## Your instructions
Below are the entries to retype; reproduce each one exactly.

----- Data in this exercise -----

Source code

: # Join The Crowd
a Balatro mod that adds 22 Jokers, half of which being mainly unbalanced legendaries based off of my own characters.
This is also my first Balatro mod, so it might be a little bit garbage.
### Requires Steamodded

-----

## Response
Source code

: # Join The Crowd
a Balatro mod that adds 22 Jokers, half of which being mainly unbalanced legendaries based off of my own characters.
This is also my first Balatro mod, so it might be a little bit garbage.
### Requires Steamodded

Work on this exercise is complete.